1. Take profit: After obtaining a certain amount of profit, sell the cryptocurrency held to keep the profit.
2. Stop loss: When the loss reaches a certain level, sell the cryptocurrency held to prevent further loss.
3. Bull market: The crypto market is predicted to be bullish and the outlook is optimistic.
4. Bear Market: The crypto market is predicted to be bearish and the outlook is bleak.
5. Monkey market: describes a situation in which the market fluctuates greatly.
6. Black swan event: refers to an unpredictable and unusual event that usually causes a chain of negative reactions in the market.
7. Long position (going long): Investors predict that the price of the currency will rise in the future, buy the currency, and then sell it after the price rises.
8. Short position (short selling): Investors believe that the price of the currency will fall in the future and sell the coins they hold.
9. Soha: refers to investing all the principal.
10. Rebound: When the price of a currency falls, it will rebound due to the rapid decline.
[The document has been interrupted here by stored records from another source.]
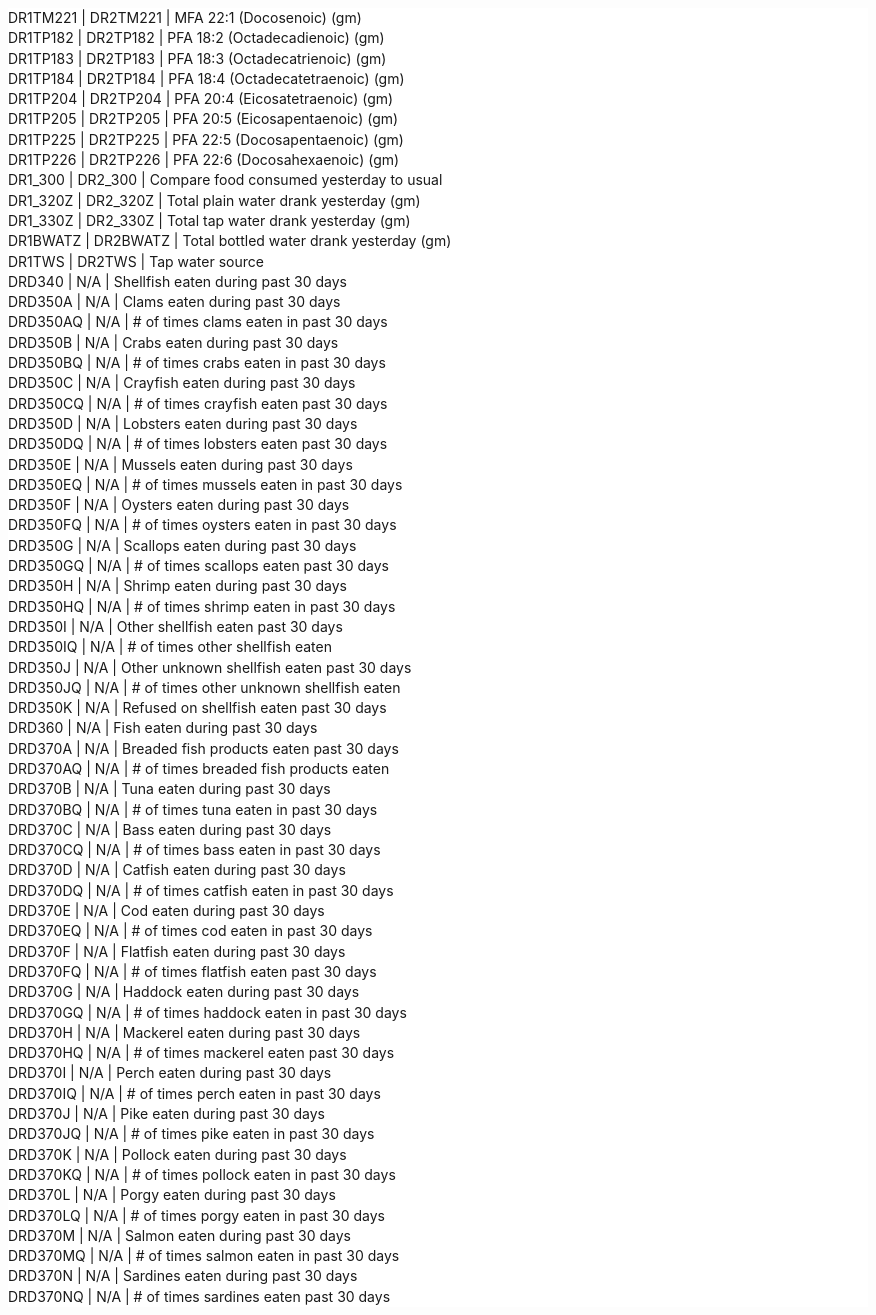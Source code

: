DR1TM221 |  DR2TM221 |  MFA 22:1 (Docosenoic) (gm)  
DR1TP182 |  DR2TP182 |  PFA 18:2 (Octadecadienoic) (gm)  
DR1TP183 |  DR2TP183 |  PFA 18:3 (Octadecatrienoic) (gm)  
DR1TP184 |  DR2TP184 |  PFA 18:4 (Octadecatetraenoic) (gm)  
DR1TP204 |  DR2TP204 |  PFA 20:4 (Eicosatetraenoic) (gm)  
DR1TP205 |  DR2TP205 |  PFA 20:5 (Eicosapentaenoic) (gm)  
DR1TP225 |  DR2TP225 |  PFA 22:5 (Docosapentaenoic) (gm)  
DR1TP226 |  DR2TP226 |  PFA 22:6 (Docosahexaenoic) (gm)  
DR1_300 |  DR2_300 |  Compare food consumed yesterday to usual  
DR1_320Z |  DR2_320Z |  Total plain water drank yesterday (gm)  
DR1_330Z |  DR2_330Z |  Total tap water drank yesterday (gm)  
DR1BWATZ |  DR2BWATZ |  Total bottled water drank yesterday (gm)  
DR1TWS |  DR2TWS |  Tap water source  
DRD340 |  N/A |  Shellfish eaten during past 30 days  
DRD350A |  N/A |  Clams eaten during past 30 days  
DRD350AQ |  N/A |  # of times clams eaten in past 30 days  
DRD350B |  N/A |  Crabs eaten during past 30 days  
DRD350BQ |  N/A |  # of times crabs eaten in past 30 days  
DRD350C |  N/A |  Crayfish eaten during past 30 days  
DRD350CQ |  N/A |  # of times crayfish eaten past 30 days  
DRD350D |  N/A |  Lobsters eaten during past 30 days  
DRD350DQ |  N/A |  # of times lobsters eaten past 30 days  
DRD350E |  N/A |  Mussels eaten during past 30 days  
DRD350EQ |  N/A |  # of times mussels eaten in past 30 days  
DRD350F |  N/A |  Oysters eaten during past 30 days  
DRD350FQ |  N/A |  # of times oysters eaten in past 30 days  
DRD350G |  N/A |  Scallops eaten during past 30 days  
DRD350GQ |  N/A |  # of times scallops eaten past 30 days  
DRD350H |  N/A |  Shrimp eaten during past 30 days  
DRD350HQ |  N/A |  # of times shrimp eaten in past 30 days  
DRD350I |  N/A |  Other shellfish eaten past 30 days  
DRD350IQ |  N/A |  # of times other shellfish eaten  
DRD350J |  N/A |  Other unknown shellfish eaten past 30 days  
DRD350JQ |  N/A |  # of times other unknown shellfish eaten  
DRD350K |  N/A |  Refused on shellfish eaten past 30 days  
DRD360 |  N/A |  Fish eaten during past 30 days  
DRD370A |  N/A |  Breaded fish products eaten past 30 days  
DRD370AQ |  N/A |  # of times breaded fish products eaten  
DRD370B |  N/A |  Tuna eaten during past 30 days  
DRD370BQ |  N/A |  # of times tuna eaten in past 30 days  
DRD370C |  N/A |  Bass eaten during past 30 days  
DRD370CQ |  N/A |  # of times bass eaten in past 30 days  
DRD370D |  N/A |  Catfish eaten during past 30 days  
DRD370DQ |  N/A |  # of times catfish eaten in past 30 days  
DRD370E |  N/A |  Cod eaten during past 30 days  
DRD370EQ |  N/A |  # of times cod eaten in past 30 days  
DRD370F |  N/A |  Flatfish eaten during past 30 days  
DRD370FQ |  N/A |  # of times flatfish eaten past 30 days  
DRD370G |  N/A |  Haddock eaten during past 30 days  
DRD370GQ |  N/A |  # of times haddock eaten in past 30 days  
DRD370H |  N/A |  Mackerel eaten during past 30 days  
DRD370HQ |  N/A |  # of times mackerel eaten past 30 days  
DRD370I |  N/A |  Perch eaten during past 30 days  
DRD370IQ |  N/A |  # of times perch eaten in past 30 days  
DRD370J |  N/A |  Pike eaten during past 30 days  
DRD370JQ |  N/A |  # of times pike eaten in past 30 days  
DRD370K |  N/A |  Pollock eaten during past 30 days  
DRD370KQ |  N/A |  # of times pollock eaten in past 30 days  
DRD370L |  N/A |  Porgy eaten during past 30 days  
DRD370LQ |  N/A |  # of times porgy eaten in past 30 days  
DRD370M |  N/A |  Salmon eaten during past 30 days  
DRD370MQ |  N/A |  # of times salmon eaten in past 30 days  
DRD370N |  N/A |  Sardines eaten during past 30 days  
DRD370NQ |  N/A |  # of times sardines eaten past 30 days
11. Reversal: The price of the currency has reached the bottom and has no further to fall, turning from a falling trend to an rising trend (the reversal range is much greater than the rebound).
12. Consolidation (sideways): The price fluctuation is small and the currency price is stable.
13. Negative decline (falling in a consolidation trend): The overall market trend declines slowly, with brief rises in between and accompanied by a reduction in trading volume.
14. Diving (Waterfall): The price of the currency drops rapidly and the amplitude is large.
15. Market smashing: The main force sells a large amount of currency at a certain price, creating the illusion of a decline and inducing retail investors to follow suit.
16. Wash-out: The market maker intentionally drives up the price of the currency, causing it to fluctuate up and down, so that retail investors can sell at a low price.
17. Roller coaster: describes the constant rise and fall of currency prices.
18. Trapped: The price falls as soon as you buy.
19. Missing out on opportunities: the price goes up as soon as you sell.
20. Sell at a loss: Clear all the currencies you hold as soon as the price goes up a little.
21. Cut losses: Sell cryptocurrencies at a loss as soon as you buy them because the price drops.
22. Untrapping: After being trapped, the currency price rebounds and the loss turns into profit.
23. Overbought: After the price of a currency continues to rise to a certain height, the price of the currency is about to fall.
24. Oversold: After the price of a currency continues to fall to a certain low point, the price of the currency is about to rise again.
25. Lure more buyers: The main force intentionally creates the illusion of rising coin prices, inducing investors to think that the coin price will rise, and buy in. As a result, the coin price falls instead of rising, trapping investors who follow up and buy.
26. Short-selling: The main force buys cryptocurrencies and then sells them vigorously, making investors think that the price of the currency will fall, and they sell in panic.